| Task details |
Retype each entry below exactly as it stands.

== Data to use ==

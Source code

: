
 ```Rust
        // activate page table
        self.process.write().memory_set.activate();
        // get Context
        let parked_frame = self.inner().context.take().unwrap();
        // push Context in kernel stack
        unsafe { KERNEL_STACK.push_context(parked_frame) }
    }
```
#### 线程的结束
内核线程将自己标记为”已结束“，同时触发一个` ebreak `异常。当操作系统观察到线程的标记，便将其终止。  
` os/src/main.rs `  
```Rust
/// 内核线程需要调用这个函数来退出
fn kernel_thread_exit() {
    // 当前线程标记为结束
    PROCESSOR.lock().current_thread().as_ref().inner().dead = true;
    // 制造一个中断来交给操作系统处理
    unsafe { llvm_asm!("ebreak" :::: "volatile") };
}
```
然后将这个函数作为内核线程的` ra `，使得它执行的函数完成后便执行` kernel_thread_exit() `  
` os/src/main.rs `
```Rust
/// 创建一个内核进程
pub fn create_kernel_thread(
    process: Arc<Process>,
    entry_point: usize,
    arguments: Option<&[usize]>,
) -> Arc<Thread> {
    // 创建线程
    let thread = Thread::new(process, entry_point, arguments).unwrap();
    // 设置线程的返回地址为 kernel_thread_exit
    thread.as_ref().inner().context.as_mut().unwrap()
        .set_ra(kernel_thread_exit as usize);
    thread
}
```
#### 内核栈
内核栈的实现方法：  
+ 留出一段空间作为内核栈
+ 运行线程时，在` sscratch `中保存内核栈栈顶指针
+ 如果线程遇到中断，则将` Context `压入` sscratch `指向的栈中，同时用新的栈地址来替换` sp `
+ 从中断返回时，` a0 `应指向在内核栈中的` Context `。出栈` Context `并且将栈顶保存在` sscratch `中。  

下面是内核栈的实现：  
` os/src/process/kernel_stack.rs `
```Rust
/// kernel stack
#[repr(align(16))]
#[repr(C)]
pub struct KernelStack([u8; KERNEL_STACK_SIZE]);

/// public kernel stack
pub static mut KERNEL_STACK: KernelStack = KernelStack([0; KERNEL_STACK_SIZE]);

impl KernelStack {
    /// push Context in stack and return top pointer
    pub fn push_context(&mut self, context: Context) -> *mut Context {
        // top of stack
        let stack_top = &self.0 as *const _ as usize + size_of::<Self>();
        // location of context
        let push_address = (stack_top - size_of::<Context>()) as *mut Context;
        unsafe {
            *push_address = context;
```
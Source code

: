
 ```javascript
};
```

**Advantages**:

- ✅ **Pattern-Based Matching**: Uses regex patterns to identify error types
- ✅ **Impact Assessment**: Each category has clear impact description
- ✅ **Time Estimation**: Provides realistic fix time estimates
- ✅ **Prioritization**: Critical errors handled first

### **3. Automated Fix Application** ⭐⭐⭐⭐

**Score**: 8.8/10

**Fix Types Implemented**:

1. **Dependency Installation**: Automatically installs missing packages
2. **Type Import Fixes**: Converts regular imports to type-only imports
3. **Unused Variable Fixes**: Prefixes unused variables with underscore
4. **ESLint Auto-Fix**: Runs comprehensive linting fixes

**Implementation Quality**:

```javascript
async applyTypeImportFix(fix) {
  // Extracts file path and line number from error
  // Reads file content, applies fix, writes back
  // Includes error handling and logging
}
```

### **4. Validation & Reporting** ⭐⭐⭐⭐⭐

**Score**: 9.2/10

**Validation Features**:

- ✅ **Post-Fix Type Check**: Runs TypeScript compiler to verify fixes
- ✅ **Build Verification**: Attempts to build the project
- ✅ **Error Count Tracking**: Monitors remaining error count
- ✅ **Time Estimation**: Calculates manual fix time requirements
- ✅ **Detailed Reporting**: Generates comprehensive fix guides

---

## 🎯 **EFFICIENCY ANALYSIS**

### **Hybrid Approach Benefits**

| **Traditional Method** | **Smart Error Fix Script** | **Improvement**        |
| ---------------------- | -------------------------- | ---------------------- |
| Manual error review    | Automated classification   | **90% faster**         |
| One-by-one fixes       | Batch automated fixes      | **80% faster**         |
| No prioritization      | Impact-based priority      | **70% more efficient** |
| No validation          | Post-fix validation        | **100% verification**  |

===

| Your solution |
Source code

:
 ```Rust
        // activate page table
        self.process.write().memory_set.activate();
        // get Context
        let parked_frame = self.inner().context.take().unwrap();
        // push Context in kernel stack
        unsafe { KERNEL_STACK.push_context(parked_frame) }
    }
```
#### 线程的结束
内核线程将自己标记为”已结束“，同时触发一个` ebreak `异常。当操作系统观察到线程的标记，便将其终止。  
` os/src/main.rs `  
```Rust
/// 内核线程需要调用这个函数来退出
fn kernel_thread_exit() {
    // 当前线程标记为结束
    PROCESSOR.lock().current_thread().as_ref().inner().dead = true;
    // 制造一个中断来交给操作系统处理
    unsafe { llvm_asm!("ebreak" :::: "volatile") };
}
```
然后将这个函数作为内核线程的` ra `，使得它执行的函数完成后便执行` kernel_thread_exit() `  
` os/src/main.rs `
```Rust
/// 创建一个内核进程
pub fn create_kernel_thread(
    process: Arc<Process>,
    entry_point: usize,
    arguments: Option<&[usize]>,
) -> Arc<Thread> {
    // 创建线程
    let thread = Thread::new(process, entry_point, arguments).unwrap();
    // 设置线程的返回地址为 kernel_thread_exit
    thread.as_ref().inner().context.as_mut().unwrap()
        .set_ra(kernel_thread_exit as usize);
    thread
}
```
#### 内核栈
内核栈的实现方法：  
+ 留出一段空间作为内核栈
+ 运行线程时，在` sscratch `中保存内核栈栈顶指针
+ 如果线程遇到中断，则将` Context `压入` sscratch `指向的栈中，同时用新的栈地址来替换` sp `
+ 从中断返回时，` a0 `应指向在内核栈中的` Context `。出栈` Context `并且将栈顶保存在` sscratch `中。  

下面是内核栈的实现：  
` os/src/process/kernel_stack.rs `
```Rust
/// kernel stack
#[repr(align(16))]
#[repr(C)]
pub struct KernelStack([u8; KERNEL_STACK_SIZE]);

/// public kernel stack
pub static mut KERNEL_STACK: KernelStack = KernelStack([0; KERNEL_STACK_SIZE]);

impl KernelStack {
    /// push Context in stack and return top pointer
    pub fn push_context(&mut self, context: Context) -> *mut Context {
        // top of stack
        let stack_top = &self.0 as *const _ as usize + size_of::<Self>();
        // location of context
        let push_address = (stack_top - size_of::<Context>()) as *mut Context;
        unsafe {
            *push_address = context;
```
Source code

:
 ```javascript
};
```

**Advantages**:

- ✅ **Pattern-Based Matching**: Uses regex patterns to identify error types
- ✅ **Impact Assessment**: Each category has clear impact description
- ✅ **Time Estimation**: Provides realistic fix time estimates
- ✅ **Prioritization**: Critical errors handled first

### **3. Automated Fix Application** ⭐⭐⭐⭐

**Score**: 8.8/10

**Fix Types Implemented**:

1. **Dependency Installation**: Automatically installs missing packages
2. **Type Import Fixes**: Converts regular imports to type-only imports
3. **Unused Variable Fixes**: Prefixes unused variables with underscore
4. **ESLint Auto-Fix**: Runs comprehensive linting fixes

**Implementation Quality**:

```javascript
async applyTypeImportFix(fix) {
  // Extracts file path and line number from error
  // Reads file content, applies fix, writes back
  // Includes error handling and logging
}
```

### **4. Validation & Reporting** ⭐⭐⭐⭐⭐

**Score**: 9.2/10

**Validation Features**:

- ✅ **Post-Fix Type Check**: Runs TypeScript compiler to verify fixes
- ✅ **Build Verification**: Attempts to build the project
- ✅ **Error Count Tracking**: Monitors remaining error count
- ✅ **Time Estimation**: Calculates manual fix time requirements
- ✅ **Detailed Reporting**: Generates comprehensive fix guides

---

## 🎯 **EFFICIENCY ANALYSIS**

### **Hybrid Approach Benefits**

| **Traditional Method** | **Smart Error Fix Script** | **Improvement**        |
| ---------------------- | -------------------------- | ---------------------- |
| Manual error review    | Automated classification   | **90% faster**         |
| One-by-one fixes       | Batch automated fixes      | **80% faster**         |
| No prioritization      | Impact-based priority      | **70% more efficient** |
| No validation          | Post-fix validation        | **100% verification**  |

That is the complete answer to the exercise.